The Rust Compilation Calamity

Brian Anderson

January 31, 2020

The Rust programming language was designed for slow compilation times.

I mean, that wasn’t the goal. As is often cautioned in debates among their designers, programming language design is full of tradeoffs. One of those fundamental tradeoffs is run-time performance vs. compile-time performance, and the Rust team nearly always (if not always) chose run-time over compile-time.

So Rust compile times are bad. This is kinda infuriating, as almost everything that matters about Rust is pretty damn good. But Rust compile times are so, so bad.

Rust Compile-time Adventures with TiKV: Episode 1

At PingCAP, we develop our distributed storage system, TiKV, in Rust, and it compiles slow enough to discourage many in the company from using Rust. I recently spent some time, along with several others on the TiKV team and its wider community, investigating TiKV’s compile times.

Over a series of posts, I’ll discuss what we have learned:

Why compiling Rust is slow, and/or feels slow;
How Rust’s development lead to slow compile-times;
Compile-time use cases;
Things we measured; things we want to measure but haven’t or don’t know how;
Ideas that improved compile times;
Ideas that did not improve compile times;
How TiKV compile times have changed over time;
Suggestions for how to organize Rust projects that compile fast;
Recent and future upstream improvements to compile times.

In this episode:

The spectre of poor Rust compile times at PingCAP
Preview: the TiKV compile-time adventure so far
Rust’s designs for poor compilation time
Recent work on Rust compile times
In the next episode
Thanks

The spectre of poor Rust compile times at PingCAP

At PingCAP, my colleagues use Rust to write TiKV, the storage node of TiDB, our distributed database. They do this because they want this most important node in the system to be fast and reliable by construction, at least to the greatest extent reasonable.

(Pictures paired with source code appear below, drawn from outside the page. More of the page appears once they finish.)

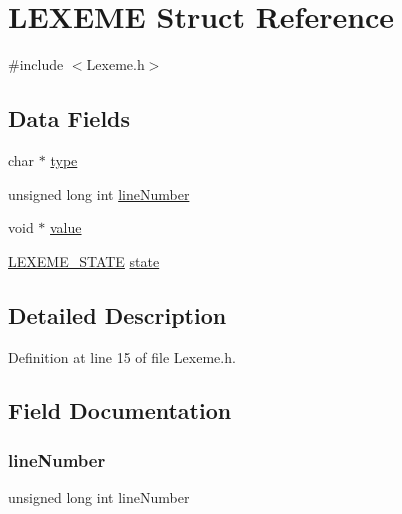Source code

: \hypertarget{struct_l_e_x_e_m_e}{}\section{L\+E\+X\+E\+ME Struct Reference}
\label{struct_l_e_x_e_m_e}


{\ttfamily \#include $<$Lexeme.\+h$>$}

\subsection*{Data Fields}
\begin{DoxyCompactItemize}
\item 
char $\ast$ \mbox{\hyperlink{struct_l_e_x_e_m_e_a23506fc4821ab6d9671f3e6222591a96}{type}}
\item 
unsigned long int \mbox{\hyperlink{struct_l_e_x_e_m_e_a3f19ebeaa8c130292bd9ce502be1d1a3}{line\+Number}}
\item 
void $\ast$ \mbox{\hyperlink{struct_l_e_x_e_m_e_a0f61d63b009d0880a89c843bd50d8d76}{value}}
\item 
\mbox{\hyperlink{_f_s_m_lexeme_8h_a5d966dc44e04ff2eef3b33046a1e67ad}{L\+E\+X\+E\+M\+E\+\_\+\+S\+T\+A\+TE}} \mbox{\hyperlink{struct_l_e_x_e_m_e_af2253914b7dd2807b30fff801d67a7b2}{state}}
\end{DoxyCompactItemize}


\subsection{Detailed Description}


Definition at line 15 of file Lexeme.\+h.



\subsection{Field Documentation}
\mbox{\label{struct_l_e_x_e_m_e_a3f19ebeaa8c130292bd9ce502be1d1a3}} 
\subsubsection{\texorpdfstring{line\+Number}{lineNumber}}
{\footnotesize\ttfamily unsigned long int line\+Number}



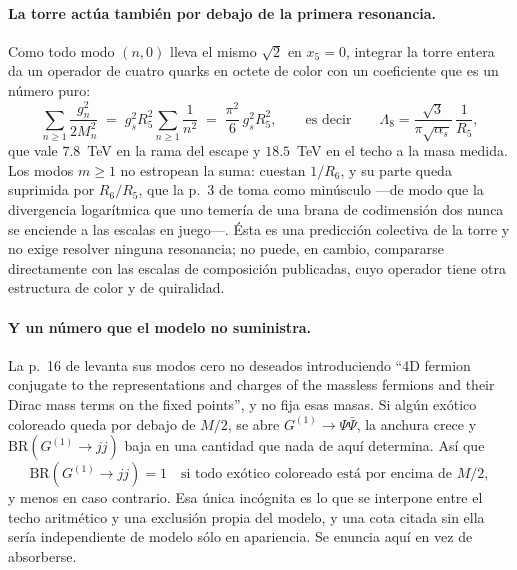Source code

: \paragraph{La torre actúa también por debajo de la primera resonancia.} Como todo modo $(n,0)$
lleva el mismo $\sqrt2$ en $x_5=0$, integrar la torre entera da un operador de cuatro quarks en
octete de color con un coeficiente que es un número puro:
\begin{equation}\label{eq:tower}
  \sum_{n\ge1}\frac{g_n^2}{2M_n^2}
  \;=\;g_s^2R_5^2\sum_{n\ge1}\frac{1}{n^2}
  \;=\;\frac{\pi^2}{6}\,g_s^2R_5^2 ,
  \qquad\text{es decir}\qquad
  \Lambda_8=\frac{\sqrt3}{\pi\sqrt{\alpha_s}}\,\frac{1}{R_5},
\end{equation}
que vale $7.8$~TeV en la rama del escape y $18.5$~TeV en el techo a la masa medida. Los modos
$m\ge1$ no estropean la suma: cuestan $1/R_6$, y su parte queda suprimida por $R_6/R_5$, que la
p.~3 de \cite{KM25} toma como minúsculo ---de modo que la divergencia logarítmica que uno temería
de una brana de codimensión dos nunca se enciende a las escalas en juego---. Ésta es una predicción
colectiva de la torre y no exige resolver ninguna resonancia; no puede, en cambio, compararse
directamente con las escalas de composición publicadas, cuyo operador tiene otra estructura de
color y de quiralidad.

\paragraph{Y un número que el modelo no suministra.} La p.~16 de \cite{KM25} levanta sus modos cero
no deseados introduciendo ``4D fermion conjugate to the representations and charges of the massless
fermions and their Dirac mass terms on the fixed points'', y no fija esas masas. Si algún exótico
coloreado queda por debajo de $M/2$, se abre $G^{(1)}\to\Psi\bar\Psi$, la anchura crece y
$\mathrm{BR}(G^{(1)}\to jj)$ baja en una cantidad que nada de aquí determina. Así que
\begin{equation}\label{eq:brhole}
  \mathrm{BR}(G^{(1)}\to jj)=1 \quad\text{si todo exótico coloreado está por encima de } M/2,
\end{equation}
y menos en caso contrario. Esa única incógnita es lo que se interpone entre el techo aritmético y
una exclusión propia del modelo, y una cota citada sin ella sería independiente de modelo sólo en
apariencia. Se enuncia aquí en vez de absorberse.

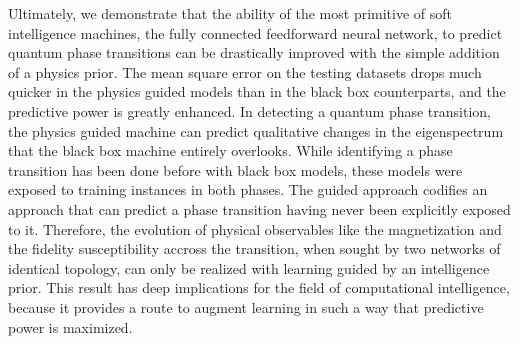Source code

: Ultimately, we demonstrate that the ability of the most primitive of soft
intelligence machines, the fully connected feedforward neural network, to
predict quantum phase transitions can be drastically improved with the simple
addition of a physics prior. The mean square error on the testing datasets
drops much quicker in the physics guided models than in the black box
counterparts, and the predictive power is greatly enhanced. In detecting a
quantum phase transition, the physics guided machine can predict qualitative
changes in the eigenspectrum that the black box machine entirely overlooks.
While identifying a phase transition has been done before with black box
models, these models were exposed to training instances in both phases. The
guided approach codifies an approach that can predict a phase transition having
never been explicitly exposed to it. Therefore, the evolution of physical
observables like the magnetization and the fidelity susceptibility accross the
transition, when sought by two networks of identical topology, can only be
realized with learning guided by an intelligence prior.  This result has deep
implications for the field of computational intelligence, because it provides a
route to augment learning in such a way that predictive power is maximized. 

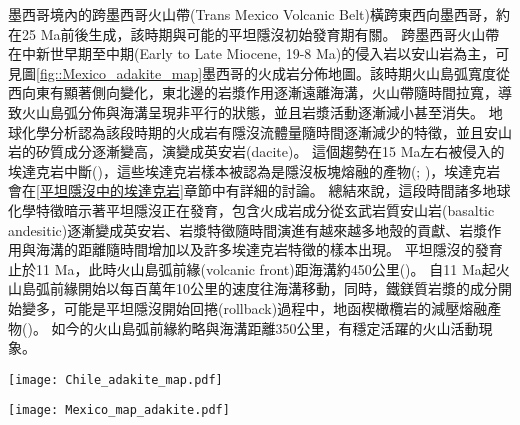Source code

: 墨西哥境內的跨墨西哥火山帶(Trans Mexico Volcanic Belt)橫跨東西向墨西哥，約在25 Ma前後生成，該時期與可能的平坦隱沒初始發育期有關。
跨墨西哥火山帶在中新世早期至中期(Early to Late Miocene, 19-8 Ma)的侵入岩以安山岩為主，可見圖\ref{fig::Mexico_adakite_map}墨西哥的火成岩分佈地圖。該時期火山島弧寬度從西向東有顯著側向變化，東北邊的岩漿作用逐漸遠離海溝，火山帶隨時間拉寬，導致火山島弧分佈與海溝呈現非平行的狀態，並且岩漿活動逐漸減小甚至消失。
地球化學分析認為該段時期的火成岩有隱沒流體量隨時間逐漸減少的特徵，並且安山岩的矽質成分逐漸變高，演變成英安岩(dacite)。
這個趨勢在15 Ma左右被侵入的埃達克岩中斷(\citealp{mori2007effects})，這些埃達克岩樣本被認為是隱沒板塊熔融的產物(\citealp{gomez2003temporal}; \citealp{mori2007effects})，埃達克岩會在\ref{平坦隱沒中的埃達克岩}章節中有詳細的討論。
總結來說，這段時間諸多地球化學特徵暗示著平坦隱沒正在發育，包含火成岩成分從玄武岩質安山岩(basaltic andesitic)逐漸變成英安岩、岩漿特徵隨時間演進有越來越多地殼的貢獻、岩漿作用與海溝的距離隨時間增加以及許多埃達克岩特徵的樣本出現。
平坦隱沒的發育止於11 Ma，此時火山島弧前緣(volcanic front)距海溝約450公里(\citealp{Manea2011Thermal})。
自11 Ma起火山島弧前緣開始以每百萬年10公里的速度往海溝移動，同時，鐵鎂質岩漿的成分開始變多，可能是平坦隱沒開始回捲(rollback)過程中，地函楔橄欖岩的減壓熔融產物(\citealp{gomez2003temporal})。
如今的火山島弧前緣約略與海溝距離350公里，有穩定活躍的火山活動現象。

\begin{figure*}[htp]
    \centering
    \texttt{[image: Chile\_adakite\_map.pdf]}
    \caption[智利火山分佈，摘自\citet{goss2009extreme}]{智利火山分佈，摘自\citet{goss2009extreme}。
    (a)南美洲西海岸和安第斯山脈主要構造形態特徵示意圖，改編自\citet{lamb2003cenozoic}。虛線為國界。黑色箭頭表示\citet{demets1990current}的平均聚合速度。板塊等深度線為灰色粗線，海拔高度2000公尺以上區域以橘色表示。三角形標示出活火山位置，NVZ = 北部火山區，CVZ = 中部火山區，SVZ = 南部火山區。黃色陰影框表示北部平坦隱沒區與過度區(27.5°–28.5°S)。
    (b)顯示圖(a)中黃色陰影框地圖。黑色實線為現代中部火山島弧位置，黑色短虛線為中新世火山島弧弧前位置。中生代火山島弧寬度由黑細線標出範圍。中生代火山島弧的侏羅紀 La Negra 玄武岩和輝長岩的露頭以灰色陰影顯示，新近紀玄武質火山活動地點由白星表示。黑色箭頭顯示約 50 公里的晚中新世火山島弧向東遷移。埃達克質火山活動區域由黃色圈圈表示，包括約 8 Ma Dos Hermanos lava、7-6 Ma與6-3 Ma的Pircas Negras和 3-2 Ma 的 Rio Salado Pircas Negras。
    }
    \label{fig::Chile_adakite_map}
\end{figure*}

\begin{figure*}[ht!]
    \centering
    \texttt{[image: Mexico\_map\_adakite.pdf]}
    \caption[中新世早期至晚期跨墨西哥火山帶火成岩分佈，摘自\citet{ferrari2012dynamic}]{中新世早期至晚期跨墨西哥火山帶火成岩分佈，摘自\citet{ferrari2012dynamic}。其中，黃色圈起處的火山為具有埃達克岩組成的火山。圓點表示\ref{平坦隱沒中的埃達克岩}節中圖\ref{fig::Cocos_geochemisty}進行地球化學分析的樣本位置，星星表示進行定年分析的樣本位置。紅圈圈處的Chalcalzingo domes為20 Ma前後出現的流紋岩樣本，具有非常高矽質埃達克岩成份，被視為該區最早的火成岩樣本，並且其成份為幾乎無雜質的隱沒板塊熔融物質(\citealp{gomez2008origin})。
    }
    \label{fig::Mexico_adakite_map}
\end{figure*}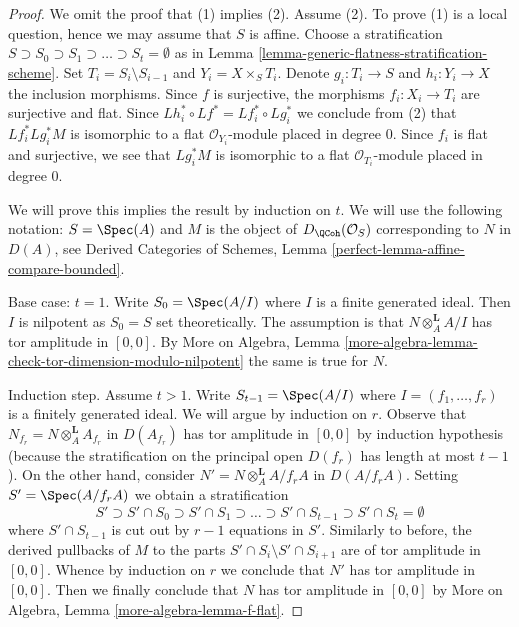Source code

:\begin{proof}
We omit the proof that (1) implies (2). Assume (2). To prove (1)
is a local question, hence we may assume that $S$ is affine.
Choose a stratification
$S \supset S_0 \supset S_1 \supset \ldots \supset S_t = \emptyset$
as in Lemma \ref{lemma-generic-flatness-stratification-scheme}.
Set $T_i = S_i \setminus S_{i - 1}$ and $Y_i = X \times_S T_i$.
Denote $g_i : T_i \to S$ and $h_i : Y_i \to X$ the inclusion morphisms.
Since $f$ is surjective, the morphisms $f_i : X_i \to T_i$
are surjective and flat. Since
$Lh_i^* \circ Lf^* = Lf_i^* \circ Lg_i^*$ we conclude from (2) that
$Lf_i^* Lg_i^*M$ is isomorphic to a flat $\mathcal{O}_{Y_i}$-module
placed in degree $0$. Since $f_i$ is flat and surjective, we see that
$Lg_i^*M$ is isomorphic to a flat $\mathcal{O}_{T_i}$-module
placed in degree $0$.

\medskip\noindent
We will prove this implies the result by induction on $t$.
We will use the following notation: $S = \Spec(A)$ and $M$
is the object of $D_\QCoh(\mathcal{O}_S)$ corresponding to
$N$ in $D(A)$, see Derived Categories of Schemes, Lemma
\ref{perfect-lemma-affine-compare-bounded}.

\medskip\noindent
Base case: $t = 1$. Write $S_0 = \Spec(A/I)$ where
$I$ is a finite generated ideal. Then $I$ is nilpotent as $S_0 = S$
set theoretically. The assumption is that $N \otimes_A^\mathbf{L} A/I$
has tor amplitude in $[0, 0]$. By More on Algebra, Lemma
\ref{more-algebra-lemma-check-tor-dimension-modulo-nilpotent}
the same is true for $N$.

\medskip\noindent
Induction step. Assume $t > 1$. Write $S_{t - 1} = \Spec(A/I)$
where $I = (f_1, \ldots, f_r)$ is a finitely generated ideal.
We will argue by induction on $r$. Observe that
$N_{f_r} = N \otimes_A^\mathbf{L} A_{f_r}$ in $D(A_{f_r})$
has tor amplitude in $[0, 0]$ by induction hypothesis
(because the stratification on the principal open $D(f_r)$ has length
at most $t - 1$). On the other hand, consider
$N' = N \otimes_A^\mathbf{L} A/f_rA$ in $D(A/f_rA)$.
Setting $S' = \Spec(A/f_rA)$ we obtain a stratification
$$
S' \supset S' \cap S_0 \supset S' \cap S_1 \supset \ldots \supset
S' \cap S_{t - 1} \supset
S' \cap S_t = \emptyset
$$
where $S' \cap S_{t - 1}$ is cut out by $r - 1$ equations in $S'$.
Similarly to before, the derived pullbacks of $M$ to the parts
$S' \cap S_i \setminus S' \cap S_{i + 1}$ are of tor amplitude
in $[0, 0]$. Whence by induction on $r$ we conclude that
$N'$ has tor amplitude in $[0, 0]$.
Then we finally conclude that $N$ has tor amplitude in $[0, 0]$
by More on Algebra, Lemma \ref{more-algebra-lemma-f-flat}.
\end{proof}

It was mostly a great decision, and most people internally are mostly happy about it.

But many complain about how long it takes to build. For some, a full rebuild might take 15 minutes in development mode, and 30 minutes in release mode. To developers of large systems projects, this might not sound so bad, but it’s much slower than what many developers expect out of modern programming environments. TiKV is a relatively large Rust codebase, with 2 million lines of Rust. In comparison, Rust itself contains over 3 million lines of Rust, and Servo contains 2.7 million (see full line counts here).

Other nodes in TiDB are written in Go, which of course comes with a different set of advantages and disadvantages from Rust. Some of the Go developers at PingCAP resent having to wait for the Rust components to build. They are used to a rapid build-test cycle.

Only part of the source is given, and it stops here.